_Required action_
Every entry should be returned unchanged, with the pictures omitted.

[Task inputs — start]

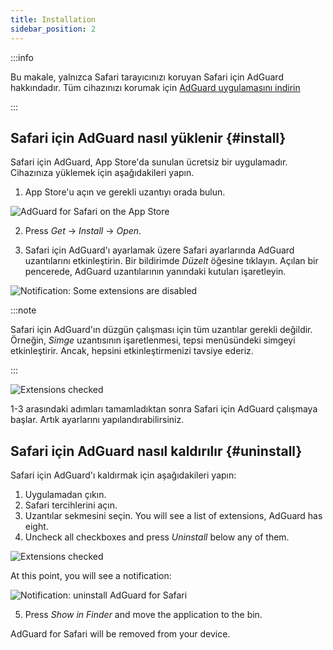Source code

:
 ```yaml
---
title: Installation
sidebar_position: 2
---
```


:::info

Bu makale, yalnızca Safari tarayıcınızı koruyan Safari için AdGuard hakkındadır. Tüm cihazınızı korumak için [AdGuard uygulamasını indirin](https://adguard.com/download.html?auto=true)

:::

## Safari için AdGuard nasıl yüklenir {#install}

Safari için AdGuard, App Store'da sunulan ücretsiz bir uygulamadır. Cihazınıza yüklemek için aşağıdakileri yapın.

1. App Store'u açın ve gerekli uzantıyı orada bulun.

![AdGuard for Safari on the App Store](https://cdn.adtidy.org/content/Kb/ad_blocker/safari/adguard-for-safari-app-store.png)

2. Press *Get* → *Install* → *Open*.

3. Safari için AdGuard'ı ayarlamak üzere Safari ayarlarında AdGuard uzantılarını etkinleştirin. Bir bildirimde *Düzelt* öğesine tıklayın. Açılan bir pencerede, AdGuard uzantılarının yanındaki kutuları işaretleyin.

![Notification: Some extensions are disabled](https://cdn.adtidy.org/content/Kb/ad_blocker/safari/adguard-for-safari-notification.png)

:::note

Safari için AdGuard'ın düzgün çalışması için tüm uzantılar gerekli değildir. Örneğin, *Simge* uzantısının işaretlenmesi, tepsi menüsündeki simgeyi etkinleştirir. Ancak, hepsini etkinleştirmenizi tavsiye ederiz.

:::

![Extensions checked](https://cdn.adtidy.org/content/Kb/ad_blocker/safari/adguard-for-safari-extensions-checked.png)

1-3 arasındaki adımları tamamladıktan sonra Safari için AdGuard çalışmaya başlar. Artık ayarlarını yapılandırabilirsiniz.


## Safari için AdGuard nasıl kaldırılır {#uninstall}
Safari için AdGuard'ı kaldırmak için aşağıdakileri yapın:

1. Uygulamadan çıkın.
2. Safari tercihlerini açın.
3. Uzantılar sekmesini seçin. You will see a list of extensions, AdGuard has eight.
4. Uncheck all checkboxes and press *Uninstall* below any of them.

![Extensions checked](https://cdn.adtidy.org/public/Adguard/kb/installation/Safari/extensionschecked.png)

At this point, you will see a notification:

![Notification: uninstall AdGuard for Safari](https://cdn.adtidy.org/public/Adguard/kb/installation/Safari/showinfinder.png)

5. Press *Show in Finder* and move the application to the bin.

AdGuard for Safari will be removed from your device.
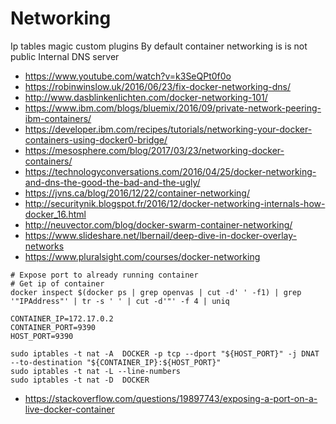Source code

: # Networking

Ip tables magic
custom plugins
By default container networking is is not public
Internal DNS server

- https://www.youtube.com/watch?v=k3SeQPt0f0o
- https://robinwinslow.uk/2016/06/23/fix-docker-networking-dns/
- http://www.dasblinkenlichten.com/docker-networking-101/
- https://www.ibm.com/blogs/bluemix/2016/09/private-network-peering-ibm-containers/
- https://developer.ibm.com/recipes/tutorials/networking-your-docker-containers-using-docker0-bridge/
- https://mesosphere.com/blog/2017/03/23/networking-docker-containers/
- https://technologyconversations.com/2016/04/25/docker-networking-and-dns-the-good-the-bad-and-the-ugly/
- https://jvns.ca/blog/2016/12/22/container-networking/
- http://securitynik.blogspot.fr/2016/12/docker-networking-internals-how-docker_16.html
- http://neuvector.com/blog/docker-swarm-container-networking/
- https://www.slideshare.net/lbernail/deep-dive-in-docker-overlay-networks
- https://www.pluralsight.com/courses/docker-networking

```shell
# Expose port to already running container
# Get ip of container
docker inspect $(docker ps | grep openvas | cut -d' ' -f1) | grep '"IPAddress"' | tr -s ' ' | cut -d'"' -f 4 | uniq

CONTAINER_IP=172.17.0.2
CONTAINER_PORT=9390
HOST_PORT=9390

sudo iptables -t nat -A  DOCKER -p tcp --dport "${HOST_PORT}" -j DNAT --to-destination "${CONTAINER_IP}:${HOST_PORT}"
sudo iptables -t nat -L --line-numbers
sudo iptables -t nat -D  DOCKER 
```
- https://stackoverflow.com/questions/19897743/exposing-a-port-on-a-live-docker-container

[Task inputs — finish]

_The answer_
Source code

:
 ```yaml
---
title: Installation
sidebar_position: 2
---
```


:::info

Bu makale, yalnızca Safari tarayıcınızı koruyan Safari için AdGuard hakkındadır. Tüm cihazınızı korumak için [AdGuard uygulamasını indirin](https://adguard.com/download.html?auto=true)

:::

## Safari için AdGuard nasıl yüklenir {#install}

Safari için AdGuard, App Store'da sunulan ücretsiz bir uygulamadır. Cihazınıza yüklemek için aşağıdakileri yapın.

1. App Store'u açın ve gerekli uzantıyı orada bulun.

![AdGuard for Safari on the App Store](https://cdn.adtidy.org/content/Kb/ad_blocker/safari/adguard-for-safari-app-store.png)

2. Press *Get* → *Install* → *Open*.

3. Safari için AdGuard'ı ayarlamak üzere Safari ayarlarında AdGuard uzantılarını etkinleştirin. Bir bildirimde *Düzelt* öğesine tıklayın. Açılan bir pencerede, AdGuard uzantılarının yanındaki kutuları işaretleyin.

![Notification: Some extensions are disabled](https://cdn.adtidy.org/content/Kb/ad_blocker/safari/adguard-for-safari-notification.png)

:::note

Safari için AdGuard'ın düzgün çalışması için tüm uzantılar gerekli değildir. Örneğin, *Simge* uzantısının işaretlenmesi, tepsi menüsündeki simgeyi etkinleştirir. Ancak, hepsini etkinleştirmenizi tavsiye ederiz.

:::

![Extensions checked](https://cdn.adtidy.org/content/Kb/ad_blocker/safari/adguard-for-safari-extensions-checked.png)

1-3 arasındaki adımları tamamladıktan sonra Safari için AdGuard çalışmaya başlar. Artık ayarlarını yapılandırabilirsiniz.


## Safari için AdGuard nasıl kaldırılır {#uninstall}
Safari için AdGuard'ı kaldırmak için aşağıdakileri yapın:

1. Uygulamadan çıkın.
2. Safari tercihlerini açın.
3. Uzantılar sekmesini seçin. You will see a list of extensions, AdGuard has eight.
4. Uncheck all checkboxes and press *Uninstall* below any of them.

![Extensions checked](https://cdn.adtidy.org/public/Adguard/kb/installation/Safari/extensionschecked.png)

At this point, you will see a notification:

![Notification: uninstall AdGuard for Safari](https://cdn.adtidy.org/public/Adguard/kb/installation/Safari/showinfinder.png)

5. Press *Show in Finder* and move the application to the bin.

AdGuard for Safari will be removed from your device.
Source code

: # Networking

Ip tables magic
custom plugins
By default container networking is is not public
Internal DNS server

- https://www.youtube.com/watch?v=k3SeQPt0f0o
- https://robinwinslow.uk/2016/06/23/fix-docker-networking-dns/
- http://www.dasblinkenlichten.com/docker-networking-101/
- https://www.ibm.com/blogs/bluemix/2016/09/private-network-peering-ibm-containers/
- https://developer.ibm.com/recipes/tutorials/networking-your-docker-containers-using-docker0-bridge/
- https://mesosphere.com/blog/2017/03/23/networking-docker-containers/
- https://technologyconversations.com/2016/04/25/docker-networking-and-dns-the-good-the-bad-and-the-ugly/
- https://jvns.ca/blog/2016/12/22/container-networking/
- http://securitynik.blogspot.fr/2016/12/docker-networking-internals-how-docker_16.html
- http://neuvector.com/blog/docker-swarm-container-networking/
- https://www.slideshare.net/lbernail/deep-dive-in-docker-overlay-networks
- https://www.pluralsight.com/courses/docker-networking

```shell
# Expose port to already running container
# Get ip of container
docker inspect $(docker ps | grep openvas | cut -d' ' -f1) | grep '"IPAddress"' | tr -s ' ' | cut -d'"' -f 4 | uniq

CONTAINER_IP=172.17.0.2
CONTAINER_PORT=9390
HOST_PORT=9390

sudo iptables -t nat -A  DOCKER -p tcp --dport "${HOST_PORT}" -j DNAT --to-destination "${CONTAINER_IP}:${HOST_PORT}"
sudo iptables -t nat -L --line-numbers
sudo iptables -t nat -D  DOCKER 
```
- https://stackoverflow.com/questions/19897743/exposing-a-port-on-a-live-docker-container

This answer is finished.